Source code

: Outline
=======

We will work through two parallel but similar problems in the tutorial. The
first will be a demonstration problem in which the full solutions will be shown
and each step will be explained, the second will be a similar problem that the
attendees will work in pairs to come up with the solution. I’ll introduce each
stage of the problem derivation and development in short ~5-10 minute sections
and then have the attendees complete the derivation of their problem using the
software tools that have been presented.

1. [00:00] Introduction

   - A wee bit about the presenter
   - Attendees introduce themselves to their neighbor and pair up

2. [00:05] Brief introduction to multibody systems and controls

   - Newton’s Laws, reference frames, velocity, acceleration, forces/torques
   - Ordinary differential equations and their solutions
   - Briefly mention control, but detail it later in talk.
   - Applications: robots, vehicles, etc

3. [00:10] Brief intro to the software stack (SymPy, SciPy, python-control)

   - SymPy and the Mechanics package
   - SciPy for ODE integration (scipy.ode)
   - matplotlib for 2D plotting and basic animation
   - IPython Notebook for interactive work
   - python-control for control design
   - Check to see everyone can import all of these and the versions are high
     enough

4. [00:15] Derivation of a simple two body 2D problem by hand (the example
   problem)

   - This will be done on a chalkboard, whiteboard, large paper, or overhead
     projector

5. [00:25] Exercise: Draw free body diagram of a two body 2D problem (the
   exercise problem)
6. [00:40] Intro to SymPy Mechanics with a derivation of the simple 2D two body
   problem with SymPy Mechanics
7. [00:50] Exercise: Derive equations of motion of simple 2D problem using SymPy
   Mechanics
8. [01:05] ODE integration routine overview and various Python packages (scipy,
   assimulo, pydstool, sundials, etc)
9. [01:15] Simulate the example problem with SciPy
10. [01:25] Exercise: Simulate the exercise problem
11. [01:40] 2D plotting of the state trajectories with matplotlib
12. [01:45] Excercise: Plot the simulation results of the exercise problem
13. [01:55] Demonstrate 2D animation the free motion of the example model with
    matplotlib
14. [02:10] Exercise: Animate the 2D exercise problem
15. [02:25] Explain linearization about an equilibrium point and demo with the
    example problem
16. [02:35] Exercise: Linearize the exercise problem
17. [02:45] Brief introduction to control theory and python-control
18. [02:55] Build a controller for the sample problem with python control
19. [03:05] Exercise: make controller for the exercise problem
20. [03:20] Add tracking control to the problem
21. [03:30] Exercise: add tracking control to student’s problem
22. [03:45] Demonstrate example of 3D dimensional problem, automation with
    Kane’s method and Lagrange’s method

# Work order
Begin with the line above that has "and then have" and continue through the line that has "17. [02:45] Brief", setting each one down exactly. Stop there.

# Output
and then have the attendees complete the derivation of their problem using the
software tools that have been presented.

1. [00:00] Introduction

   - A wee bit about the presenter
   - Attendees introduce themselves to their neighbor and pair up

2. [00:05] Brief introduction to multibody systems and controls

   - Newton’s Laws, reference frames, velocity, acceleration, forces/torques
   - Ordinary differential equations and their solutions
   - Briefly mention control, but detail it later in talk.
   - Applications: robots, vehicles, etc

3. [00:10] Brief intro to the software stack (SymPy, SciPy, python-control)

   - SymPy and the Mechanics package
   - SciPy for ODE integration (scipy.ode)
   - matplotlib for 2D plotting and basic animation
   - IPython Notebook for interactive work
   - python-control for control design
   - Check to see everyone can import all of these and the versions are high
     enough

4. [00:15] Derivation of a simple two body 2D problem by hand (the example
   problem)

   - This will be done on a chalkboard, whiteboard, large paper, or overhead
     projector

5. [00:25] Exercise: Draw free body diagram of a two body 2D problem (the
   exercise problem)
6. [00:40] Intro to SymPy Mechanics with a derivation of the simple 2D two body
   problem with SymPy Mechanics
7. [00:50] Exercise: Derive equations of motion of simple 2D problem using SymPy
   Mechanics
8. [01:05] ODE integration routine overview and various Python packages (scipy,
   assimulo, pydstool, sundials, etc)
9. [01:15] Simulate the example problem with SciPy
10. [01:25] Exercise: Simulate the exercise problem
11. [01:40] 2D plotting of the state trajectories with matplotlib
12. [01:45] Excercise: Plot the simulation results of the exercise problem
13. [01:55] Demonstrate 2D animation the free motion of the example model with
    matplotlib
14. [02:10] Exercise: Animate the 2D exercise problem
15. [02:25] Explain linearization about an equilibrium point and demo with the
    example problem
16. [02:35] Exercise: Linearize the exercise problem
17. [02:45] Brief introduction to control theory and python-control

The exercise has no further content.